(626c) Microbial Production of Docosahexaenoic Acid by Marine Fungi: How to Convert Glucose to Lipid Effectively
AIChE Annual Meeting
2011
2011 Annual Meeting
Food, Pharmaceutical & Bioengineering Division
Poster Session: Food Engineering and Bioprocessing
Wednesday, October 19, 2011 - 6:00pm to 8:00pm
DHA(Docosahexaenoic acid, 22:6¢4.7.10.13.16.19)is an important kind of ɷ-3 polyunsaturated fatty acid (PUFAs). As the necessary component of cell membranes, DHA, known as “Brain Gold”, is regarded to be essential for the development of visual and neurological development of infants. In addition, it also could reduce or inhibit risk factors involved in various diseases like cardiovascular diseases. So, it is widely used in food and medical industry recently. The traditional source of DHA is fish oil, but the quality of the fish oil is variable and depends on fish species, season and location of catching sites. In addition to the high content of EPA and cholesterol, the application of fish oil in food and pharmaceutical industries was limited severely. Therefore, microbial production of DHA is the inevitable choice to ensure current DHA usage. This presentation will introduce the research results involving how to convert glucose to lipid effectively by marine fungi, Schizochytrium sp. in our group.
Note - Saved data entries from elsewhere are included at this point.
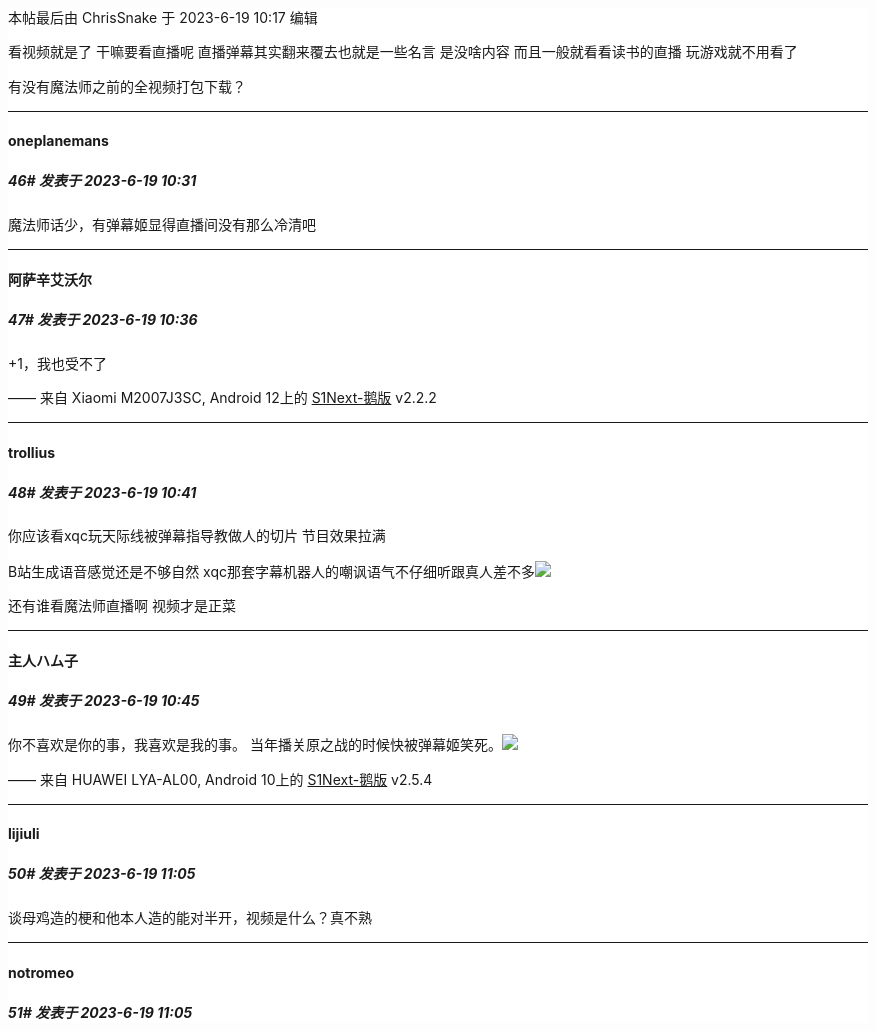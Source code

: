  本帖最后由 ChrisSnake 于 2023-6-19 10:17 编辑 

看视频就是了 干嘛要看直播呢 直播弹幕其实翻来覆去也就是一些名言 是没啥内容 而且一般就看看读书的直播 玩游戏就不用看了

有没有魔法师之前的全视频打包下载？

*****

####  oneplanemans  
##### 46#       发表于 2023-6-19 10:31

魔法师话少，有弹幕姬显得直播间没有那么冷清吧

*****

####  阿萨辛艾沃尔  
##### 47#       发表于 2023-6-19 10:36

+1，我也受不了

—— 来自 Xiaomi M2007J3SC, Android 12上的 [S1Next-鹅版](https://github.com/ykrank/S1-Next/releases) v2.2.2

*****

####  trollius  
##### 48#       发表于 2023-6-19 10:41

你应该看xqc玩天际线被弹幕指导教做人的切片 节目效果拉满

B站生成语音感觉还是不够自然 xqc那套字幕机器人的嘲讽语气不仔细听跟真人差不多<img src="https://static.saraba1st.com/image/smiley/face2017/066.png" referrerpolicy="no-referrer">

还有谁看魔法师直播啊 视频才是正菜

*****

####  主人ハム子  
##### 49#       发表于 2023-6-19 10:45

你不喜欢是你的事，我喜欢是我的事。
当年播关原之战的时候快被弹幕姬笑死。<img src="https://static.saraba1st.com/image/smiley/face2017/053.png" referrerpolicy="no-referrer">

—— 来自 HUAWEI LYA-AL00, Android 10上的 [S1Next-鹅版](https://github.com/ykrank/S1-Next/releases) v2.5.4

*****

####  lijiuli  
##### 50#       发表于 2023-6-19 11:05

谈母鸡造的梗和他本人造的能对半开，视频是什么？真不熟

*****

####  notromeo  
##### 51#       发表于 2023-6-19 11:05

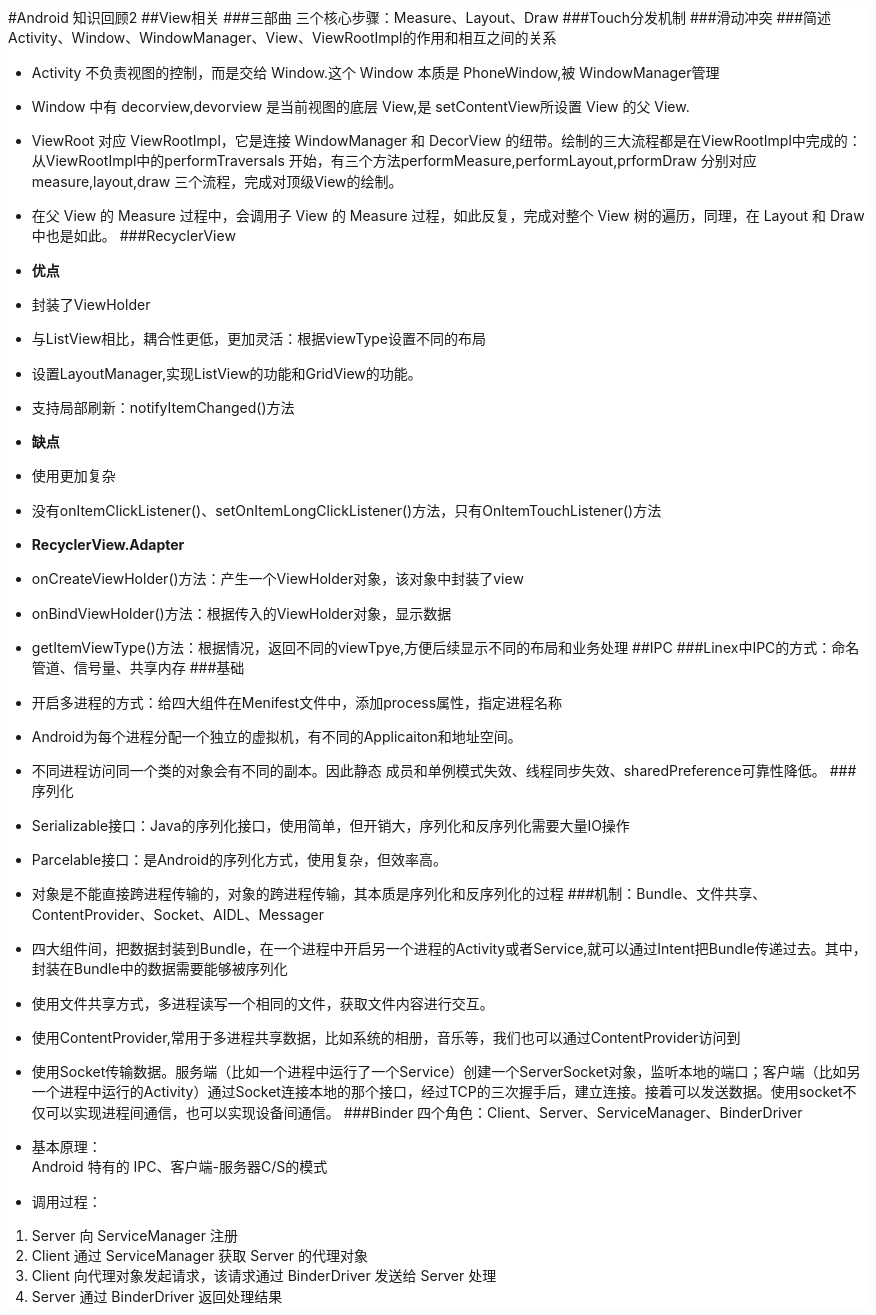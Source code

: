 #Android 知识回顾2
##View相关
###三部曲
三个核心步骤：Measure、Layout、Draw
###Touch分发机制
###滑动冲突
###简述Activity、Window、WindowManager、View、ViewRootImpl的作用和相互之间的关系
 - Activity 不负责视图的控制，而是交给 Window.这个 Window 本质是 PhoneWindow,被 WindowManager管理
 - Window 中有 decorview,devorview 是当前视图的底层 View,是 setContentView所设置 View 的父 View.
 - ViewRoot 对应 ViewRootImpl，它是连接 WindowManager 和 DecorView 的纽带。绘制的三大流程都是在ViewRootImpl中完成的：从ViewRootImpl中的performTraversals 开始，有三个方法performMeasure,performLayout,prformDraw 分别对应 measure,layout,draw 三个流程，完成对顶级View的绘制。
 - 在父 View 的 Measure 过程中，会调用子 View 的 Measure 过程，如此反复，完成对整个 View 树的遍历，同理，在 Layout 和 Draw 中也是如此。
###RecyclerView
 - **优点**
  - 封装了ViewHolder
  - 与ListView相比，耦合性更低，更加灵活：根据viewType设置不同的布局
  - 设置LayoutManager,实现ListView的功能和GridView的功能。
  - 支持局部刷新：notifyItemChanged()方法
 - **缺点**
  - 使用更加复杂
  - 没有onItemClickListener()、setOnItemLongClickListener()方法，只有OnItemTouchListener()方法
 - **RecyclerView.Adapter**
  - onCreateViewHolder()方法：产生一个ViewHolder对象，该对象中封装了view
  - onBindViewHolder()方法：根据传入的ViewHolder对象，显示数据 
  - getItemViewType()方法：根据情况，返回不同的viewTpye,方便后续显示不同的布局和业务处理
##IPC
###Linex中IPC的方式：命名管道、信号量、共享内存
###基础
 - 开启多进程的方式：给四大组件在Menifest文件中，添加process属性，指定进程名称
 - Android为每个进程分配一个独立的虚拟机，有不同的Applicaiton和地址空间。
 - 不同进程访问同一个类的对象会有不同的副本。因此静态 成员和单例模式失效、线程同步失效、sharedPreference可靠性降低。
###序列化
 - Serializable接口：Java的序列化接口，使用简单，但开销大，序列化和反序列化需要大量IO操作
 - Parcelable接口：是Android的序列化方式，使用复杂，但效率高。
 - 对象是不能直接跨进程传输的，对象的跨进程传输，其本质是序列化和反序列化的过程
###机制：Bundle、文件共享、ContentProvider、Socket、AIDL、Messager
 - 四大组件间，把数据封装到Bundle，在一个进程中开启另一个进程的Activity或者Service,就可以通过Intent把Bundle传递过去。其中，封装在Bundle中的数据需要能够被序列化
 - 使用文件共享方式，多进程读写一个相同的文件，获取文件内容进行交互。
 - 使用ContentProvider,常用于多进程共享数据，比如系统的相册，音乐等，我们也可以通过ContentProvider访问到
 - 使用Socket传输数据。服务端（比如一个进程中运行了一个Service）创建一个ServerSocket对象，监听本地的端口；客户端（比如另一个进程中运行的Activity）通过Socket连接本地的那个接口，经过TCP的三次握手后，建立连接。接着可以发送数据。使用socket不仅可以实现进程间通信，也可以实现设备间通信。
###Binder
四个角色：Client、Server、ServiceManager、BinderDriver

 - 基本原理：  
   Android 特有的 IPC、客户端-服务器C/S的模式
 - 调用过程：
  1. Server 向 ServiceManager 注册
  2. Client 通过 ServiceManager 获取 Server 的代理对象
  3. Client 向代理对象发起请求，该请求通过 BinderDriver 发送给 Server 处理
  4. Server 通过 BinderDriver 返回处理结果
High cell density is the premise of the high yield of intracellular products, so the first research objective is about how to improve cell growth rate and cell yield coefficient. As we know, cell growth need abundant nutrition but lipid accumulation only happened in the nutrition limitation or environmental stress conditions. So the second part will concern this contradiction and investigated the metabolic mechanism of Schizochytrium sp. in response to nutrition limitation and environmental stress, aiming at obtaining lipids as much as possible. Thirdly, high DHA percentage in total fatty acids is the premise for high oil quality, which concerning the supply of reducing power, NADPH. A regulation strategy of adding specific activators at different fermentation stages to reinforce NADPH supply was proposed by tracking the changes of cell growth, DHA accumulation and key enzymes for NADPH synthesis during the fermentation stages. Finally, based on the above research, the results were applied to the amplification process in the industry, which will lay the foundation for the realization the goal of "high yield ", "high quality "and "stable production" of DHA bio-refining process, at the same time support the reference of methodology for other PUFAs production.